Hi I have a problem with the following numpy array for example:
a = np.array([[1,2],[2,4],[5,6],[3,4],[7,8],[3,5]])
And I need an output array to be:
[np.array([1,2,2,4,4,3,3,5,5,6]),
np.array([7,8])]
Although the elements in the subarrays and array don't have to be in order.
Pairs should be flipped if they can be part of the subarray in the output. The pairs are guaranteed to have non identical elements.
My crude attempt is below, but it doesn't give the correct output.
import numpy as np
def concatenate_neighbouring_pairs(input):
output = []
for i in range(len(input)):
subarray = input[i]
for j in range(1,len(input)):
#print(i,j)
intersect1 = np.in1d(subarray, input[j])
intersect2 = np.in1d(input[j] ,subarray)
#print(intersect1, intersect2)
if intersect1[0] == True and intersect1[-1] == False and intersect2[0] == True and intersect2[-1] == False:
subarray = np.concatenate((np.flip(input[j]),subarray))
elif intersect1[0] == True and intersect1[-1] == False and intersect2[0] == False and intersect2[-1] == True:
subarray = np.concatenate((input[j], subarray))

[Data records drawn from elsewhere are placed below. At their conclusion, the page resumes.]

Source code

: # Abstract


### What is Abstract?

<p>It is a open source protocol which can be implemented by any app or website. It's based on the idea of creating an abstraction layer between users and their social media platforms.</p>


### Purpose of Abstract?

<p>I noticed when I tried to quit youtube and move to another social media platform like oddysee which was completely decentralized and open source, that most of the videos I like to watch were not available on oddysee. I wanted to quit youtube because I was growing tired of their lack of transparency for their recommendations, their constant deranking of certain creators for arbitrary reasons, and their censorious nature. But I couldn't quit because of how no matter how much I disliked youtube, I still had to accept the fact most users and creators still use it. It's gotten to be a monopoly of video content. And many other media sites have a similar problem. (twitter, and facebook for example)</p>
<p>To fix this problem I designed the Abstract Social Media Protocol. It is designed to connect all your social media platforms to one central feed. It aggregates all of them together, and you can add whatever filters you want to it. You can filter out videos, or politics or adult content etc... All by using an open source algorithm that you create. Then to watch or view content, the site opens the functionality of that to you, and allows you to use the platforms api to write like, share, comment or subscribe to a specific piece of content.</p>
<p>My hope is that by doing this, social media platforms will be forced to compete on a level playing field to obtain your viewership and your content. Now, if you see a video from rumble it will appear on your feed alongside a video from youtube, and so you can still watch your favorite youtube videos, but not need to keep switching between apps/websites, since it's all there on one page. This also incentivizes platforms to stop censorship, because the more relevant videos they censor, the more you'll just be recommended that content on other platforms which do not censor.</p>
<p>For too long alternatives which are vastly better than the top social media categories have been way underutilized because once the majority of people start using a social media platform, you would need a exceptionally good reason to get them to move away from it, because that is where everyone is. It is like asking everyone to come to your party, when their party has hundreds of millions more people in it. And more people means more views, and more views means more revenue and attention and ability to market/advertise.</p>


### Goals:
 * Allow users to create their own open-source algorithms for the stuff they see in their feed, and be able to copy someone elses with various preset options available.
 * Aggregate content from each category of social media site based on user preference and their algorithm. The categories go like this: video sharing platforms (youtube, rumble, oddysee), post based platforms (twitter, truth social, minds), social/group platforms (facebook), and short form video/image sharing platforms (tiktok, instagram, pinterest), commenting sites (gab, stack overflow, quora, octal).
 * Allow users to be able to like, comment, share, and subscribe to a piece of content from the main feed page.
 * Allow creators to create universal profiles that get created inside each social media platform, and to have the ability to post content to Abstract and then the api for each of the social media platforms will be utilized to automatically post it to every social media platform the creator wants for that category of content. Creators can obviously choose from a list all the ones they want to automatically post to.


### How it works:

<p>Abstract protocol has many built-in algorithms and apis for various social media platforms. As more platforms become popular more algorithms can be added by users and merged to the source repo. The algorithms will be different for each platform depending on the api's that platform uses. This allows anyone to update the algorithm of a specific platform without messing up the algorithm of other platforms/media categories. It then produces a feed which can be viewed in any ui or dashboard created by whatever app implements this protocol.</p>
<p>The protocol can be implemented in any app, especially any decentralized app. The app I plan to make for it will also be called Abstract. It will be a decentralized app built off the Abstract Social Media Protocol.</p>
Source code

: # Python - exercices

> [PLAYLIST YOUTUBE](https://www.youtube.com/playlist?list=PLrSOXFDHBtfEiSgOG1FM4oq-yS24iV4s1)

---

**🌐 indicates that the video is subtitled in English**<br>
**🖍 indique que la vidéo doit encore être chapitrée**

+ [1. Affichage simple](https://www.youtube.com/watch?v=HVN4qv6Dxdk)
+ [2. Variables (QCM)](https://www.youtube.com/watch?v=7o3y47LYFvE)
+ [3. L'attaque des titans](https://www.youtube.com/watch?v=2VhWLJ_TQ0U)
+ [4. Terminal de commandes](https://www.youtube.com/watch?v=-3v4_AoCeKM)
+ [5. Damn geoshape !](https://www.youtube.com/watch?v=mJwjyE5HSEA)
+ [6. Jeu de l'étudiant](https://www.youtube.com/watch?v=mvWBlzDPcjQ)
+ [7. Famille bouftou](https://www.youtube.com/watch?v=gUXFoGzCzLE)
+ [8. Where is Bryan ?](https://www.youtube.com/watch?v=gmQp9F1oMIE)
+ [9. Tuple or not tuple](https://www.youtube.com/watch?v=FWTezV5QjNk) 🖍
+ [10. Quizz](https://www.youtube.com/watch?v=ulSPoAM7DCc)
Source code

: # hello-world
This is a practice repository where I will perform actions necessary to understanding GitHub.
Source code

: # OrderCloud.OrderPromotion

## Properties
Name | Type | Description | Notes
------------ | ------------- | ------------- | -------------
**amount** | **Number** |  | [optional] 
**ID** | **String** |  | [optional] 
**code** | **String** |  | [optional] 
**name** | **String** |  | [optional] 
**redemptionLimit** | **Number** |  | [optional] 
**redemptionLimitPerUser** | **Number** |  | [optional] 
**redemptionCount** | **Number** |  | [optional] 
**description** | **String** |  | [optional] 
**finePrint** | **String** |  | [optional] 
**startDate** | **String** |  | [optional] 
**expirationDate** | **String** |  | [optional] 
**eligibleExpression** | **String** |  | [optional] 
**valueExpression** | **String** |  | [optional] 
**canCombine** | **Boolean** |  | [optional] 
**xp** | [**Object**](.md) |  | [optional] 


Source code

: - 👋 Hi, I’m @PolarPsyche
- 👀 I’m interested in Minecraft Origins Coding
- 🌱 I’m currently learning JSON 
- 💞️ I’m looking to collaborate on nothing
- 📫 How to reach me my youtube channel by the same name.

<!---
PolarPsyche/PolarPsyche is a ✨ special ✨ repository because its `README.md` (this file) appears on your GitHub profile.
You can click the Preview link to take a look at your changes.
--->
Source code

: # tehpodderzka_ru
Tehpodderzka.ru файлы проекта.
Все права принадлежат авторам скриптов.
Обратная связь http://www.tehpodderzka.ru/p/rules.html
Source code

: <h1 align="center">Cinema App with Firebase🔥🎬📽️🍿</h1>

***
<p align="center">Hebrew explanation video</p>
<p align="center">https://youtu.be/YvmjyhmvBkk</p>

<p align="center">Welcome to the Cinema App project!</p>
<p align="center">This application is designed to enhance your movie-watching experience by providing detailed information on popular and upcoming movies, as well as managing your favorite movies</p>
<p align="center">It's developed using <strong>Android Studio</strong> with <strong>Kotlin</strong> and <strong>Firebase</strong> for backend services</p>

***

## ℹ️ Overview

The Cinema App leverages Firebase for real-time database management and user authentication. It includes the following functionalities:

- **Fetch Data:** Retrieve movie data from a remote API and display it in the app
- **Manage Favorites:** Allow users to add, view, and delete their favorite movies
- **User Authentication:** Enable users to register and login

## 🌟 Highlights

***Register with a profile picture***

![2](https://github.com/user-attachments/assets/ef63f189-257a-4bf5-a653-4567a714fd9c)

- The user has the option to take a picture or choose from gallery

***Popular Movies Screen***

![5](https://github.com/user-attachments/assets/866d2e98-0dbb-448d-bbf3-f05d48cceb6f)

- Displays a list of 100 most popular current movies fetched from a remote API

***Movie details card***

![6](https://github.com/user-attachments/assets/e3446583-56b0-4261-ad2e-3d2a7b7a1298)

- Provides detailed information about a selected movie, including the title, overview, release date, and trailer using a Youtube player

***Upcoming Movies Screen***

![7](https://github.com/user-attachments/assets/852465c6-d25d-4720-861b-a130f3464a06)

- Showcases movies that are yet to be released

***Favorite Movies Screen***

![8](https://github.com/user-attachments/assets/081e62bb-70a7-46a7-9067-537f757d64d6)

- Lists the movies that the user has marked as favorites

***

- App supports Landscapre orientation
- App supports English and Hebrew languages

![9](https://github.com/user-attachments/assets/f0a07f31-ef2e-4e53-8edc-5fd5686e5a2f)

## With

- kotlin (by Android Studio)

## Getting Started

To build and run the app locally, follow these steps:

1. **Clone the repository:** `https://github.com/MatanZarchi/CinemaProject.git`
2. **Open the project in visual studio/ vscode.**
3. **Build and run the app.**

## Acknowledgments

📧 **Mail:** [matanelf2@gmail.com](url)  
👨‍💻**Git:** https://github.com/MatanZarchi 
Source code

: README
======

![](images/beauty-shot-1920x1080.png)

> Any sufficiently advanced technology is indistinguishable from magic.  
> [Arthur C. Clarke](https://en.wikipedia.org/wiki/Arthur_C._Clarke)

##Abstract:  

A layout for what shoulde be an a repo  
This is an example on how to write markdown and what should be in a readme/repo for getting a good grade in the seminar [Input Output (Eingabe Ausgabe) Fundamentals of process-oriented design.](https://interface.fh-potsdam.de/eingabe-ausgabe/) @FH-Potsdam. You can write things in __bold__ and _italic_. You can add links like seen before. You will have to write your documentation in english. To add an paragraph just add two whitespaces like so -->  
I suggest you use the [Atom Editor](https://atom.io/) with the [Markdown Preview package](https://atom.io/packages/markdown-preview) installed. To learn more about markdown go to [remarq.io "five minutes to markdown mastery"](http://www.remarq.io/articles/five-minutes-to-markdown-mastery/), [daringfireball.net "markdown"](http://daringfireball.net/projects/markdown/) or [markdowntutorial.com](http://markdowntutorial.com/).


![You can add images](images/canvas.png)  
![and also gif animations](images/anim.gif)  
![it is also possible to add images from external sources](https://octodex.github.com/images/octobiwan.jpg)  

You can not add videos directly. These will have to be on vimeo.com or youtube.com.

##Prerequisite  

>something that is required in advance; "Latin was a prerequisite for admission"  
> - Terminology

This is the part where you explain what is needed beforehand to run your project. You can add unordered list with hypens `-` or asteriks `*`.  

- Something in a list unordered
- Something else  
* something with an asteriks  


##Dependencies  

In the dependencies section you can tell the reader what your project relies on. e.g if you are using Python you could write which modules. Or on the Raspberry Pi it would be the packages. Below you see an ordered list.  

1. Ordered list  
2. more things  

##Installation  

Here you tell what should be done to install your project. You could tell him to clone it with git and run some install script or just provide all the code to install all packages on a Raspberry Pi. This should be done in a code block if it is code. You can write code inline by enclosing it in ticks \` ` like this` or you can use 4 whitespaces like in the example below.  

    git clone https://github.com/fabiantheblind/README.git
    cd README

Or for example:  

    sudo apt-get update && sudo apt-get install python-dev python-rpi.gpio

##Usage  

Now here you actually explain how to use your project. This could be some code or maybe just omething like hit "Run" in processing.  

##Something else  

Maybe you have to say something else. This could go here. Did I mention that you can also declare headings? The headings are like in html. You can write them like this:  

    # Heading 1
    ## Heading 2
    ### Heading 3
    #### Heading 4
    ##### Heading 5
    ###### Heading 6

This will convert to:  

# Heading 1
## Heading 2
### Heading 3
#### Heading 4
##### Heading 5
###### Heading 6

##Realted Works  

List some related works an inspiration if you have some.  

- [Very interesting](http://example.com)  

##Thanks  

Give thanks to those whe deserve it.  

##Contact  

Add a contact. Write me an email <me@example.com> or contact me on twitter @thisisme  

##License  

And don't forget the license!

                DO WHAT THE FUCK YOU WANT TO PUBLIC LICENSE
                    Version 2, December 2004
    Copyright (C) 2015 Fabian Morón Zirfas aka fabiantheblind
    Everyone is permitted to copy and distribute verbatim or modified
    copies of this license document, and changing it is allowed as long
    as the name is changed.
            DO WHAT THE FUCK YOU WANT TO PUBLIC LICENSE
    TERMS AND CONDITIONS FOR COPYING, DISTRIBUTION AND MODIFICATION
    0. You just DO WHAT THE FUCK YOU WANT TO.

elif intersect1[0] == False and intersect1[-1] == True and intersect2[0] == True and intersect2[-1] == False:
subarray = np.concatenate((subarray, input[j]))
elif intersect1[0] == False and intersect1[-1] == True and intersect2[0] == False and intersect2[-1] == True:
subarray = np.concatenate((subarray, np.flip(input[j])))
output.append(subarray)
return output
Calling the function outputs:
[array([1, 2, 2, 4, 4, 3, 3, 5]),
array([2, 4, 4, 3, 3, 5]),
array([3, 5, 5, 6]),
array([5, 3, 3, 4, 4, 2]),
array([7, 8]),
array([4, 3, 3, 5, 5, 6])]
Yes it is better to use graph (as mentioned in comment) some library like networkx
First you get connected components and from each connected component's node (any node would work) you do a DFS over edges.
A one liner can be:
import networkx as nx
G = nx.Graph()
a = np.array([[1,2],[2,4],[5,6],[3,4],[7,8],[3,5]])
G.add_edges_from(a.tolist())
[np.array(list(nx.dfs_edges(G, source=list(s)[0]))).flatten()
for s in nx.connected_components(G)]
output:
[array([1, 2, 2, 4, 4, 3, 3, 5, 5, 6]), array([8, 7])]